New research by Transport for Quality of Life for Council for the Protection of Rural England (CPRE) finds three quarters of recent road building schemes have no economic benefit. And by increasing poisonous nitrous oxides (NOx) and sedentary cardependent living, road building harms public health.

Car-dependency undermines public transport. And ever-growing congestion delays buses. Hence buses are hit twice.

Roads harm habitats and biodiversity. They increase greenhouse gas emissions.

Dual carriageways takes more land than two-track railways, so building them emits more CO2.

And pro rata, cars and HGVs have a higher carbon footprint than trains.

New railways and tramways, however, increase bus use, not only on connecting routes but even on buses with which they compete.

And road traffic is reduced and flows better.
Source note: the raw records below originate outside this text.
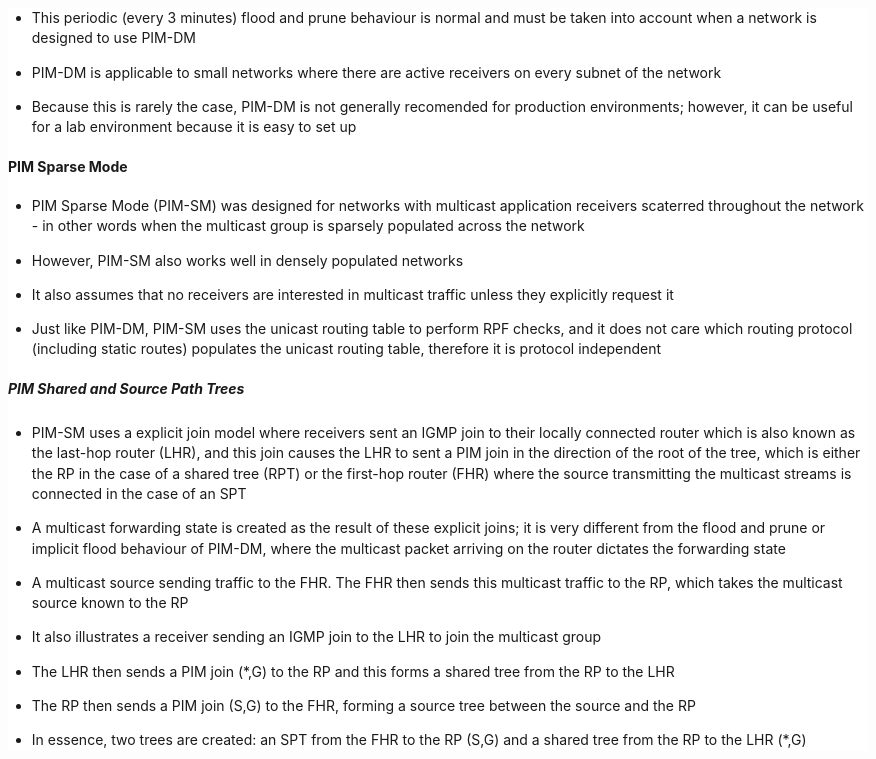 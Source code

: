 - This periodic (every 3 minutes) flood and prune behaviour is normal and must be taken into account when a network is designed to use PIM-DM

- PIM-DM is applicable to small networks where there are active receivers on every subnet of the network

- Because this is rarely the case, PIM-DM is not generally recomended for production environments; however, it can be useful for a lab environment because it is easy to set up

#### PIM Sparse Mode

- PIM Sparse Mode (PIM-SM) was designed for networks with multicast application receivers scaterred throughout the network - in other words when the multicast group is sparsely populated across the network

- However, PIM-SM also works well in densely populated networks

- It also assumes that no receivers are interested in multicast traffic unless they explicitly request it

- Just like PIM-DM, PIM-SM uses the unicast routing table to perform RPF checks, and it does not care which routing protocol (including static routes) populates the unicast routing table, therefore it is protocol independent

##### PIM Shared and Source Path Trees

- PIM-SM uses a explicit join model where receivers sent an IGMP join to their locally connected router which is also known as the last-hop router (LHR), and this join causes the LHR to sent a PIM join in the direction of the root of the tree, which is either the RP in the case of a shared tree (RPT) or the first-hop router (FHR) where the source transmitting the multicast streams is connected in the case of an SPT

- A multicast forwarding state is created as the result of these explicit joins; it is very different from the flood and prune or implicit flood behaviour of PIM-DM, where the multicast packet arriving on the router dictates the forwarding state

- A multicast source sending traffic to the FHR. The FHR then sends this multicast traffic to the RP, which takes the multicast source known to the RP

- It also illustrates a receiver sending an IGMP join to the LHR to join the multicast group

- The LHR then sends a PIM join (*,G) to the RP and this forms a shared tree from the RP to the LHR

- The RP then sends a PIM join (S,G) to the FHR, forming a source tree between the source and the RP

- In essence, two trees are created: an SPT from the FHR to the RP (S,G) and a shared tree from the RP to the LHR (*,G)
Widening the A40 would help no-one but the contractors designing and building them.

A40 dualling would threaten rural buses that survived Oxfordshire County Council’s 2016 cuts, such as routes 11 to Freeland and Church Hanborough and 19 to Aston, Bampton and Clanfield.

Oxfordshire Count Council (OCC) admits it could add bus lanes to the A40 for half the cost of dualling it.

Yet it voted to dual three miles between Eynsham and Witney.

Only east of Eynsham will it build a bus lane, and that will not even reach Wolvercote roundabout.

Longer term, the Witney Railway needs to be reopened and extended to Carterton. Scotland recently reopened the 35-mile Borders Railway for £350 million. OCC’s claim that reopening just seven miles of railway from Yarnton to Witney would cost £285 million is thus a wild exaggeration.

Improving public transport helps everyone. Roadbuilding helps noone.